MADAGASCAR : près de 950 travailleurs partent annuellement pour le Canada

Dakar ,13 juilletb 2025(JVFE)-Le Canada est une destination de plus en plus prisée par les travailleurs malgaches. Chaque année, environ 950 Malgaches s’envolent pour le Canada pour s’y installer, selon Michelle Rakotonaivo, vice-présidente de la Chambre de commerce et de coopération Canada-Madagascar (CanCham) lors de la signature du protocole d’accord entre le Ministère du Travail, de l’emploi et de la fonction publique et la Chambre de Commerce et de Coopération Canada-Madagascar (CanCham) sur la promotion de la migration vers le Canada.

Ce partenariat vise à fluidifier les procédures administratives liées à la migration professionnelle. Les deux entités s’engagent à collaborer pour partager des données essentielles sur les opportunités d’emploi et les besoins sectoriels et ainsi éviter tout abus. Les arnaques au recrutement deviennent une tendance inquiétante. Elles impliquent souvent de fausses annonces en ligne sur les réseaux sociaux et autres portails d’emplois non fiables.

Entre 2020 et 2024, 1491 contrats de travail de travailleurs malgaches en partance pour le Canada ont été visés par les inspecteurs du travail, selon la ministre du travail, Hanitra Razakaboana.

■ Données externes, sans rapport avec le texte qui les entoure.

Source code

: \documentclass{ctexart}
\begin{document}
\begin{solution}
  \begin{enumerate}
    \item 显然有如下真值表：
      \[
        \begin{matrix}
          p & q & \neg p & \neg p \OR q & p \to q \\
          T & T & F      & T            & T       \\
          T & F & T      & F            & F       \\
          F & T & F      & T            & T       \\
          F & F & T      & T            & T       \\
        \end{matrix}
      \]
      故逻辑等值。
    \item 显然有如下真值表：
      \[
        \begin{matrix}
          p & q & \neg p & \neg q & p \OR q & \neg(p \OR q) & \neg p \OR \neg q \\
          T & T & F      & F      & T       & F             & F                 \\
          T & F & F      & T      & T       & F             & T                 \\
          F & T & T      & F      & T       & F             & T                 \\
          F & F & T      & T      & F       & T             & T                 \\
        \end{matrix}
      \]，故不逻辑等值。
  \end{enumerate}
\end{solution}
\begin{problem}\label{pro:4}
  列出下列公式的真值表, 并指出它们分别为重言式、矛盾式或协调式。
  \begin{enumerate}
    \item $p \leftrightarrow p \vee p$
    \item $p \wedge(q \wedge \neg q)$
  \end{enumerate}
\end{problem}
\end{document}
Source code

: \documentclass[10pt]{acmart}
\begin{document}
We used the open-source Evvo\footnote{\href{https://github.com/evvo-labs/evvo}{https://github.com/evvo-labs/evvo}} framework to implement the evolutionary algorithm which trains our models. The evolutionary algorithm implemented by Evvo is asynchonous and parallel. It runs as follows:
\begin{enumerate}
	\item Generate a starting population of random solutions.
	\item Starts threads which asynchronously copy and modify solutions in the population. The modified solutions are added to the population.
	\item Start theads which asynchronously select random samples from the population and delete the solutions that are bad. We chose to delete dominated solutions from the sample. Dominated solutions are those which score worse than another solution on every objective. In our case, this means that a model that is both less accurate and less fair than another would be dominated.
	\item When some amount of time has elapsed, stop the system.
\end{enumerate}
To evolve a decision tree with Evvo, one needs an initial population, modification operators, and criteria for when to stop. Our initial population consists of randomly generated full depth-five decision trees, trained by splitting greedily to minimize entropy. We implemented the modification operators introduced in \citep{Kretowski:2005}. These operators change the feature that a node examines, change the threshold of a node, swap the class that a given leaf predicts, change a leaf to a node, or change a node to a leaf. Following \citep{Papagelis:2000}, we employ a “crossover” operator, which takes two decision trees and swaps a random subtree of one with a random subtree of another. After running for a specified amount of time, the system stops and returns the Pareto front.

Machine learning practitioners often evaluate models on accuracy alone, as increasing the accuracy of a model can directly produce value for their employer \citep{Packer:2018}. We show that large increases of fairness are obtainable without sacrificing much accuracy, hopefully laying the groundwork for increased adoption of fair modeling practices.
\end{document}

Une volonté croissante de départ qui n’est pas surprenante. Madagascar figure parmi les pays les plus pauvres de la planète. Face à cette réalité, le choix de l’exil devient presque une évidence. Le phénomène, souvent qualifié de « fuite des cerveaux », touche particulièrement les profils hautement qualifiés. Ingénieurs, techniciens spécialisés, hauts fonctionnaires… tous cherchent à valoriser leurs compétences ailleurs, là où leur savoir est reconnu et rémunéré à sa juste valeur. L’exil de compétences affecte le pays, mais surtout des secteurs clés comme la santé ou d’autres plus techniques. Cela fait plus d’une décennie que le pays peine, par exemple, à retenir ses ingénieurs hydrographes formés dans ses universités. Même des hauts responsables ministériels n’hésitent plus à s’installer à l’étranger, quitte à occuper des postes sans lien avec leur expertise initiale.

Cet exil ne concerne plus seulement les cerveaux. La main-d’œuvre qualifiée ou prend aussi le large. Au Canada, la majorité des travailleurs malgaches occupent des postes dans des secteurs où la main-d’œuvre locale se fait rare.

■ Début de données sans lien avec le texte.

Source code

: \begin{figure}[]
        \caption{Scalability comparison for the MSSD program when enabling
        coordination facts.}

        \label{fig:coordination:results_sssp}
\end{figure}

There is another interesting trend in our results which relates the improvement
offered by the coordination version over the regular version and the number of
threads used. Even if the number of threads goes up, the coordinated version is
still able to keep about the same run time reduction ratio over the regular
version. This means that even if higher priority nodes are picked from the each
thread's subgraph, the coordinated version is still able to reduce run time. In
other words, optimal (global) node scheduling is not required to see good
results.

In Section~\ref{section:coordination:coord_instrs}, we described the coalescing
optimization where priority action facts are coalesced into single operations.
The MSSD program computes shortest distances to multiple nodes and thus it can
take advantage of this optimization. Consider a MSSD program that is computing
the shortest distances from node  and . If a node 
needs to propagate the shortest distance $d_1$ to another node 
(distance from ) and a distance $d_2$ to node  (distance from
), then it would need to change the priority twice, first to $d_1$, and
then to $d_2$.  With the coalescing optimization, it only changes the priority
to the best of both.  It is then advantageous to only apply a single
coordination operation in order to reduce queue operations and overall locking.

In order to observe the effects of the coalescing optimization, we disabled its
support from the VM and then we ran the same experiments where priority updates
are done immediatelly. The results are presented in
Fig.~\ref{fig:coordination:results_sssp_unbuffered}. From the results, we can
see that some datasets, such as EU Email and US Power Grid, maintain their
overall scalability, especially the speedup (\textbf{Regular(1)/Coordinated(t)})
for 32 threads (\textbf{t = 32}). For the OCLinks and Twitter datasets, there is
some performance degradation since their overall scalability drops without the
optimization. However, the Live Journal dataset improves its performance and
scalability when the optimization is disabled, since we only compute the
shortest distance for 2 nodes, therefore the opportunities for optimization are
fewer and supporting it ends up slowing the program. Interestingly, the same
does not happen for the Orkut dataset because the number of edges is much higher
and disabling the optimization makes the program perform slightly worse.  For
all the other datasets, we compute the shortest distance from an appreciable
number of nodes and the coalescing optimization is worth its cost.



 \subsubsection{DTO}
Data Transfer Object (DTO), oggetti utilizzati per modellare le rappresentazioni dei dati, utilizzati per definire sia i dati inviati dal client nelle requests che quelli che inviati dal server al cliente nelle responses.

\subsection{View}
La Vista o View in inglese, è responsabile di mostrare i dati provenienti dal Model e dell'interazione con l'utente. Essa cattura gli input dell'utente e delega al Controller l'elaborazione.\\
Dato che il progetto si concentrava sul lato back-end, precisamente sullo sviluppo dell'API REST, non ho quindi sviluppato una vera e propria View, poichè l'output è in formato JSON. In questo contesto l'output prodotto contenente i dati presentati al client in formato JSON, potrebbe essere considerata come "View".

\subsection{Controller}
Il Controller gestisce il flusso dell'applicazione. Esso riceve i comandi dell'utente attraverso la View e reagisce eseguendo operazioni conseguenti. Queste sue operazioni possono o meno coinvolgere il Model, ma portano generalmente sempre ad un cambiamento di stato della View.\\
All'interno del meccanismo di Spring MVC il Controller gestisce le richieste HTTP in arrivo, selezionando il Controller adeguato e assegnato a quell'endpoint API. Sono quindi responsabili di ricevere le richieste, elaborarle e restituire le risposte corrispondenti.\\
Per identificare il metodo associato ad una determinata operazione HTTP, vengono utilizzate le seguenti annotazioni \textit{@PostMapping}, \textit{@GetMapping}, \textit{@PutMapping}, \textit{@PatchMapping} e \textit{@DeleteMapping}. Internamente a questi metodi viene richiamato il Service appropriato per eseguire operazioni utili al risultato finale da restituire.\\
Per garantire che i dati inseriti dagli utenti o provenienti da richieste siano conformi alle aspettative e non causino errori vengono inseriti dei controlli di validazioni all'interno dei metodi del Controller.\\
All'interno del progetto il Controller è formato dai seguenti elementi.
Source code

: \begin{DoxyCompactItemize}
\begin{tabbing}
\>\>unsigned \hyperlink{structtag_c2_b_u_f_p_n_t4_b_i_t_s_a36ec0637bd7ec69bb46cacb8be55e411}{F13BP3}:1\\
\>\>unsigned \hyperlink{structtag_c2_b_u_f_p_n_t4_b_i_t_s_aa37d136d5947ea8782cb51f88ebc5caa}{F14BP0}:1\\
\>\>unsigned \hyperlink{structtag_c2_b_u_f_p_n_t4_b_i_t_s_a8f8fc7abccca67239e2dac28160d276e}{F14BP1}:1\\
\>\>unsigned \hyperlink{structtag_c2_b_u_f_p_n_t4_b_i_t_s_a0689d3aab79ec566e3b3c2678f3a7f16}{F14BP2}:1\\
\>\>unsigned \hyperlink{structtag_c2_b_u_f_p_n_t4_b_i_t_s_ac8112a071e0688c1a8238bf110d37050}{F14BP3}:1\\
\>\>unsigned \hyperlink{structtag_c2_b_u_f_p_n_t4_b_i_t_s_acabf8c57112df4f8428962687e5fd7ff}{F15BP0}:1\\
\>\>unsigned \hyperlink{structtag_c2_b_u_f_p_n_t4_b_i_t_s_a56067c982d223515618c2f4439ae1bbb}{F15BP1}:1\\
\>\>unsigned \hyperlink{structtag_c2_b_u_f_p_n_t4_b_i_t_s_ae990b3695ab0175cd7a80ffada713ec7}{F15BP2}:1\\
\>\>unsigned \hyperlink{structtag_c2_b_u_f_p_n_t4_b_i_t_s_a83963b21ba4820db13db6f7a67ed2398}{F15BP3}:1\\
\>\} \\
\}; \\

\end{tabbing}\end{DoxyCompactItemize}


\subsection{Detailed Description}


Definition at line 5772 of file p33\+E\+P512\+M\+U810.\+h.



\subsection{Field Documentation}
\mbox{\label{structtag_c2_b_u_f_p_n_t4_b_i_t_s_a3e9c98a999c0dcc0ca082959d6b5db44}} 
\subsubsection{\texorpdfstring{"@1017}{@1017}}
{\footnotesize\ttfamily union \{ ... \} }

Malgré tout ,le Programme d’immigration au Canada atlantique (PICA)  demeure une voie d’accès à la résidence permanente pour les travailleurs étrangers qualifiés et les diplômés étrangers qui veulent travailler et vivre dans l’une des 4 provinces de l’Atlantique,

En effet ,dés ce 27 septembre 2024, les employeurs canadiens n’auront le droit de recruter qu’un maximum de 10 % de travailleurs temporaires étrangers, dans leurs effectifs.

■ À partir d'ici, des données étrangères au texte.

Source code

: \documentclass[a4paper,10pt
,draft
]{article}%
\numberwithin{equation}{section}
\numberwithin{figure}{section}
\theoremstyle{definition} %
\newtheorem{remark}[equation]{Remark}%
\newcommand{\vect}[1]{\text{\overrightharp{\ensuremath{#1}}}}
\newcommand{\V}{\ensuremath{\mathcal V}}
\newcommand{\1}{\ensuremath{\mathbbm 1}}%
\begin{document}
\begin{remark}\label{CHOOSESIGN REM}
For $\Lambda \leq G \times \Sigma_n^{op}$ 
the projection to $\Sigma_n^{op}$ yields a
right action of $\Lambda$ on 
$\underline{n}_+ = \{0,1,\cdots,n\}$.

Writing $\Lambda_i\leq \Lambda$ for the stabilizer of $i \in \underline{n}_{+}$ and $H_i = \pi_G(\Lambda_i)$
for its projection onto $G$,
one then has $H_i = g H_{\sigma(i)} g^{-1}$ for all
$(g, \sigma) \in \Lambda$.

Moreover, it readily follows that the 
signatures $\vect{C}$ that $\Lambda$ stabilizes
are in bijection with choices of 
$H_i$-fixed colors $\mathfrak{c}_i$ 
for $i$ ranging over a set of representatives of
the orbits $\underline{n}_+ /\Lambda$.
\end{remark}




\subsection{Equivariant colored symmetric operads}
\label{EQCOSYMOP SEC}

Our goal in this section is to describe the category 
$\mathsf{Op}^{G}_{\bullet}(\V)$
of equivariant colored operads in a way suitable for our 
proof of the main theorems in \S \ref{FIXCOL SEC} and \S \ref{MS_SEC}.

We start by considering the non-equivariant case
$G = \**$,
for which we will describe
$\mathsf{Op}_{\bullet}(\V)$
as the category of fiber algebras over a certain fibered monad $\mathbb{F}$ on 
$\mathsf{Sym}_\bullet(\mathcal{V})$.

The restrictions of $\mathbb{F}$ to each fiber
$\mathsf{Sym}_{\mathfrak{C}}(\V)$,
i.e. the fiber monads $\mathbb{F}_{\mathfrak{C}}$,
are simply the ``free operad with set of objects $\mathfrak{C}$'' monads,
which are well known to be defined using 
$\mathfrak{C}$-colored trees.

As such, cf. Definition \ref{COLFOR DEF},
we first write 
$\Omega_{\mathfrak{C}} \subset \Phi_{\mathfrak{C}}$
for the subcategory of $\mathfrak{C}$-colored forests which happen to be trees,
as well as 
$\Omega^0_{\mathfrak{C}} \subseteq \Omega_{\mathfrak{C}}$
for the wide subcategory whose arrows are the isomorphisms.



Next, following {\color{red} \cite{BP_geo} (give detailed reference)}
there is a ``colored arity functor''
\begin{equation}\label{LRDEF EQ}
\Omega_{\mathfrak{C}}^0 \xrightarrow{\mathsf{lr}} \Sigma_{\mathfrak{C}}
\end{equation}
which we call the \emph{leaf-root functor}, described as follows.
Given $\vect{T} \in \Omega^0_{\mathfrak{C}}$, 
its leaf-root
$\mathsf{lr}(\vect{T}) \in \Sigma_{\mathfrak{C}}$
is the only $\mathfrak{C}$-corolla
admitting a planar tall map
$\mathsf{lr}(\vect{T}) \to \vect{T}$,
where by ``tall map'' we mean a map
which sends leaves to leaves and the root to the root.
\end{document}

En leur notifiant cette décision, fin août, le gouvernement fédéral canadien a procédé pour la deuxième fois en un an, à la réduction des quotas pour cette catégorie de travailleurs souvent peu qualifiés et bon marché.

“Le Programme des travailleurs étrangers temporaires est conçu comme une mesure d’exception, lorsqu’aucun Canadien ou résident permanent qualifié n’est en mesure de pourvoir un poste vacant. Malheureusement, le Programme a servi à éviter l’embauche de travailleurs talentueux au Canada “, explique le gouvernement canadien dans un communiqué.

Les autorités affirment également qu’elles prennent la mesure pour “éliminer la fraude et le recours abusif au Programme”, encourageant les entreprises à “investir dans les travailleurs locaux”.